Preventing livelocks
The fix is to break the synchronization between goroutines. When both retry after the exact same delay, they keep colliding. Introducing randomness (jitter) into the retry delay desynchronizes their timing — eventually one goroutine retries while the other is still sleeping, allowing it to acquire both locks.

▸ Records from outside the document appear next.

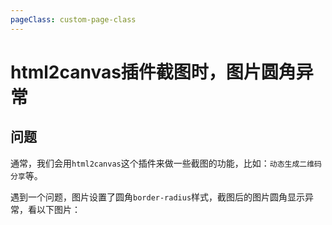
```yaml
---
pageClass: custom-page-class
---
```


# html2canvas插件截图时，图片圆角异常

## 问题

通常，我们会用`html2canvas`这个插件来做一些截图的功能，比如：`动态生成二维码分享`等。

遇到一个问题，图片设置了圆角`border-radius`样式，截图后的图片圆角显示异常，看以下图片：

<img-show url="/images/br.gif" />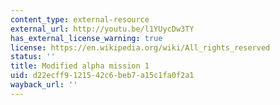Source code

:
 ```yaml
---
content_type: external-resource
external_url: http://youtu.be/l1YUycDw3TY
has_external_license_warning: true
license: https://en.wikipedia.org/wiki/All_rights_reserved
status: ''
title: Modified alpha mission 1
uid: d22ecff9-1215-42c6-beb7-a15c1fa0f2a1
wayback_url: ''
---
```

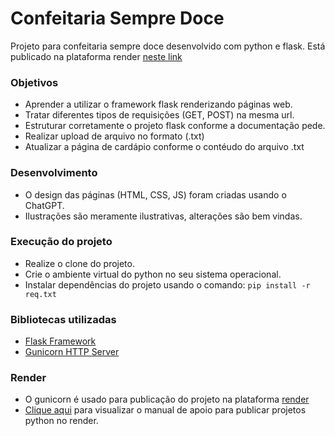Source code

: # Confeitaria Sempre Doce
Projeto para confeitaria sempre doce desenvolvido com python e flask.
Está publicado na plataforma render [neste link](https://confeitaria-sempre-doce-urmx.onrender.com/)

### Objetivos
- Aprender a utilizar o framework flask renderizando páginas web.
- Tratar diferentes tipos de requisições (GET, POST) na mesma url.
- Estruturar corretamente o projeto flask conforme a documentação pede.
- Realizar upload de arquivo no formato (.txt)
- Atualizar a página de cardápio conforme o contéudo do arquivo .txt

### Desenvolvimento
- O design das páginas (HTML, CSS, JS) foram criadas usando o ChatGPT.
- Ilustrações são meramente ilustrativas, alterações são bem vindas.

### Execução do projeto
- Realize o clone do projeto.
- Crie o ambiente virtual do python no seu sistema operacional.
- Instalar dependências do projeto usando o comando: ```pip install -r req.txt```

### Bibliotecas utilizadas
- [Flask Framework](https://flask.palletsprojects.com/en/3.0.x/)
- [Gunicorn HTTP Server](https://gunicorn.org/)

### Render
- O gunicorn é usado para publicação do projeto na plataforma [render](https://render.com/)
- [Clique aqui](https://drive.google.com/file/d/15SeTfW8IAC_v_EDvTtgv9cu1cHAKj9WM/view?usp=sharing) para visualizar o manual de apoio para publicar projetos python no render.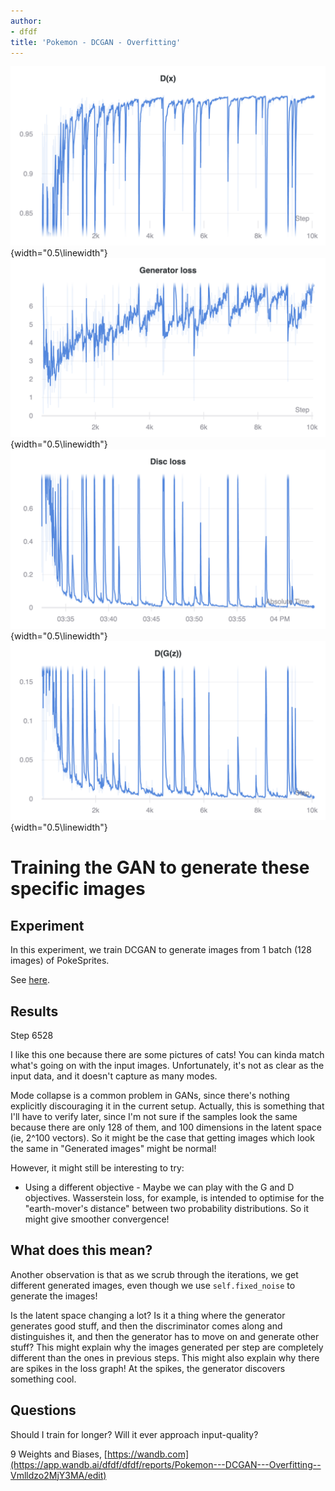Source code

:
 ```yaml
---
author:
- dfdf
title: 'Pokemon - DCGAN - Overfitting'
---
```


![image](charts/Section-0-Panel-1-x16jwi32e.png){width="0.5\linewidth"}
![image](charts/Section-0-Panel-2-yspmzh29k.png){width="0.5\linewidth"}
![image](charts/Section-0-Panel-3-96k82b294.png){width="0.5\linewidth"}
![image](charts/Section-0-Panel-4-z5sewdxzu.png){width="0.5\linewidth"}

Training the GAN to generate these specific images
==================================================

Experiment
----------

In this experiment, we train DCGAN to generate images from 1 batch (128
images) of PokeSprites.

See [here](https://github.com/mwufi/test).

Results
-------

Step 6528

I like this one because there are some pictures of cats! You can kinda
match what's going on with the input images. Unfortunately, it's not as
clear as the input data, and it doesn't capture as many modes.

Mode collapse is a common problem in GANs, since there's nothing
explicitly discouraging it in the current setup. Actually, this is
something that I'll have to verify later, since I'm not sure if the
samples look the same because there are only 128 of them, and 100
dimensions in the latent space (ie, 2\^100 vectors). So it might be the
case that getting images which look the same in \"Generated images\"
might be normal!

However, it might still be interesting to try:

-   Using a different objective - Maybe we can play with the G and D
    objectives. Wasserstein loss, for example, is intended to optimise
    for the \"earth-mover's distance\" between two probability
    distributions. So it might give smoother convergence!

What does this mean?
--------------------

Another observation is that as we scrub through the iterations, we get
different generated images, even though we use `self.fixed_noise` to
generate the images!

Is the latent space changing a lot? Is it a thing where the generator
generates good stuff, and then the discriminator comes along and
distinguishes it, and then the generator has to move on and generate
other stuff? This might explain why the images generated per step are
completely different than the ones in previous steps. This might also
explain why there are spikes in the loss graph! At the spikes, the
generator discovers something cool.

Questions
---------

Should I train for longer? Will it ever approach input-quality?

9 Weights and Biases,
[https://wandb.com](https://app.wandb.ai/dfdf/dfdf/reports/Pokemon---DCGAN---Overfitting--Vmlldzo2MjY3MA/edit)

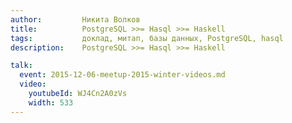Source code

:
 ```yaml
---
author:         Никита Волков
title:          PostgreSQL >>= Hasql >>= Haskell
tags:           доклад, митап, базы данных, PostgreSQL, hasql
description:    PostgreSQL >>= Hasql >>= Haskell

talk:
  event: 2015-12-06-meetup-2015-winter-videos.md
  video:
    youtubeId: WJ4Cn2A0zVs
    width: 533
---
```

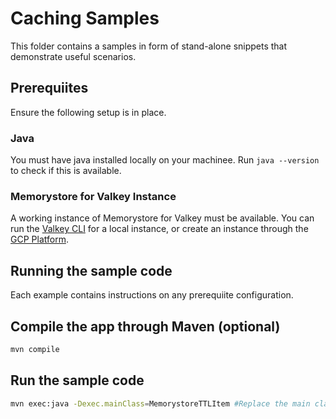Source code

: # Caching Samples

This folder contains a samples in form of stand-alone snippets that demonstrate useful scenarios.

## Prerequiites

Ensure the following setup is in place.

### Java

You must have java installed locally on your machinee. Run `java --version` to check if this is available.

### Memorystore for Valkey Instance

A working instance of Memorystore for Valkey must be available. You can run the [Valkey CLI](https://valkey.io/topics/cli/) for a local instance, or create an instance through the [GCP Platform](https://console.cloud.google.com/memorystore/valkey/instances?).

## Running the sample code

Each example contains instructions on any prerequiite configuration.

## Compile the app through Maven (optional)

```bash
mvn compile
```

## Run the sample code

```bash
mvn exec:java -Dexec.mainClass=MemorystoreTTLItem #Replace the main class as needed
```
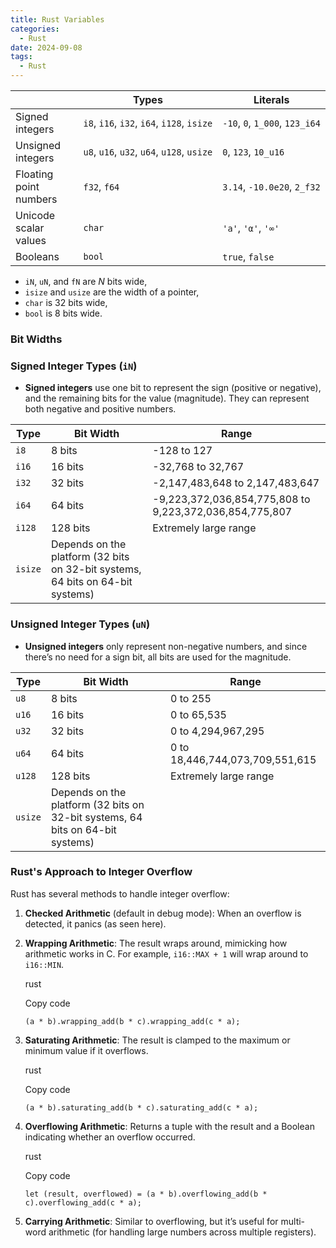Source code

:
 ```yaml
---
title: Rust Variables
categories:
  - Rust
date: 2024-09-08
tags:
  - Rust
---
```

|                        | Types                                      | Literals                       |
| ---------------------- | ------------------------------------------ | ------------------------------ |
| Signed integers        | `i8`, `i16`, `i32`, `i64`, `i128`, `isize` | `-10`, `0`, `1_000`, `123_i64` |
| Unsigned integers      | `u8`, `u16`, `u32`, `u64`, `u128`, `usize` | `0`, `123`, `10_u16`           |
| Floating point numbers | `f32`, `f64`                               | `3.14`, `-10.0e20`, `2_f32`    |
| Unicode scalar values  | `char`                                     | `'a'`, `'α'`, `'∞'`            |
| Booleans               | `bool`                                     | `true`, `false`                |

- `iN`, `uN`, and `fN` are _N_ bits wide,
- `isize` and `usize` are the width of a pointer,
- `char` is 32 bits wide,
- `bool` is 8 bits wide.

### **Bit Widths**

### **Signed Integer Types (`iN`)**

- **Signed integers** use one bit to represent the sign (positive or negative), and the remaining bits for the value (magnitude). They can represent both negative and positive numbers.

|Type|Bit Width|Range|
|---|---|---|
|`i8`|8 bits|-128 to 127|
|`i16`|16 bits|-32,768 to 32,767|
|`i32`|32 bits|-2,147,483,648 to 2,147,483,647|
|`i64`|64 bits|-9,223,372,036,854,775,808 to 9,223,372,036,854,775,807|
|`i128`|128 bits|Extremely large range|
|`isize`|Depends on the platform (32 bits on 32-bit systems, 64 bits on 64-bit systems)||

### **Unsigned Integer Types (`uN`)**

- **Unsigned integers** only represent non-negative numbers, and since there’s no need for a sign bit, all bits are used for the magnitude.

|Type|Bit Width|Range|
|---|---|---|
|`u8`|8 bits|0 to 255|
|`u16`|16 bits|0 to 65,535|
|`u32`|32 bits|0 to 4,294,967,295|
|`u64`|64 bits|0 to 18,446,744,073,709,551,615|
|`u128`|128 bits|Extremely large range|
|`usize`|Depends on the platform (32 bits on 32-bit systems, 64 bits on 64-bit systems)|
### Rust's Approach to Integer Overflow

Rust has several methods to handle integer overflow:

1. **Checked Arithmetic** (default in debug mode): When an overflow is detected, it panics (as seen here).
    
2. **Wrapping Arithmetic**: The result wraps around, mimicking how arithmetic works in C. For example, `i16::MAX + 1` will wrap around to `i16::MIN`.
    
    rust
    
    Copy code
    
    `(a * b).wrapping_add(b * c).wrapping_add(c * a);`
    
3. **Saturating Arithmetic**: The result is clamped to the maximum or minimum value if it overflows.
    
    rust
    
    Copy code
    
    `(a * b).saturating_add(b * c).saturating_add(c * a);`
    
4. **Overflowing Arithmetic**: Returns a tuple with the result and a Boolean indicating whether an overflow occurred.
    
    rust
    
    Copy code
    
    `let (result, overflowed) = (a * b).overflowing_add(b * c).overflowing_add(c * a);`
    
5. **Carrying Arithmetic**: Similar to overflowing, but it’s useful for multi-word arithmetic (for handling large numbers across multiple registers).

Replacing the fixed time.Sleep(10 * time.Millisecond) with time.Sleep(jitteredBackoff(attempt)) breaks the lock-step. One goroutine eventually wins, and the exponential base reduces contention pressure over time.
Channels over mutexes
Many livelock scenarios disappear when you use channels instead of mutexes to coordinate access. Go's philosophy — "do not communicate by sharing memory; share memory by communicating" — naturally avoids the retry loops that livelocks require. We will explore channels in depth in a later article.
Starvation
Starvation occurs when a goroutine is perpetually unable to acquire a resource because other goroutines keep claiming it first. The starved goroutine makes no progress, but unlike a deadlock, the rest of the program continues running normally. There is no freeze — just one goroutine quietly left behind.
Starvation typically emerges from unfairness: a goroutine that holds a lock briefly, releases it, and immediately re-acquires it before waiting goroutines have a chance to run.
The starved goroutine may wait over 250ms — five full cycles of the greedy goroutine — before getting a single turn. Go's runtime scheduler makes a best-effort attempt at fairness, but provides no hard guarantees against this pattern.
Starvation is not exclusive to concurrent programming. An OS scheduler that always favors high-priority processes starves low-priority ones. A database that always serves short transactions first starves long-running queries. The pattern is universal: a resource consistently consumed faster than it becomes available to a waiting party.
Preventing starvation
sync.RWMutex for read-heavy workloads
When most goroutines only need to read shared data, sync.Mutex is overly strict — it blocks all readers even though concurrent reads are safe. sync.RWMutex allows any number of concurrent readers while still giving writers exclusive access. This dramatically reduces contention and the opportunity for starvation in read-heavy scenarios.
Aging
Aging is a scheduling technique that gradually increases the effective priority of a waiting goroutine the longer it has waited. Once its priority rises high enough, it gets scheduled ahead of newcomers. Go's standard library does not provide aging out of the box, but it can be implemented with a priority queue and a dedicated scheduling goroutine.
Fair queuing
For explicit fairness, replace unstructured mutex competition with an ordered queue. Goroutines waiting for a resource join a FIFO channel; the resource is granted in arrival order, making indefinite starvation impossible.
Full implementations involve more scaffolding, but the principle is straightforward: arrival order determines service order.
Summary
| Deadlock | Livelock | Starvation | |
|---|---|---|---|
| Goroutines blocked? | All | None (active but looping) | Some |
| Progress made? | None | None | Partial |
| Go runtime detects? | Yes — panics | No | No |
| Primary cause | Circular lock dependency | Synchronized retries | Unequal resource access |
| Prevention | Consistent lock ordering | Jitter in retry delay | RWMutex, fair queuing, aging |
These three hazards all stem from the same root tension: protecting shared resources while allowing multiple goroutines to make progress. Deadlocks are the most visible and easiest to reason about — the program halts or panics. Livelocks and starvation are subtler: the program runs, but not correctly.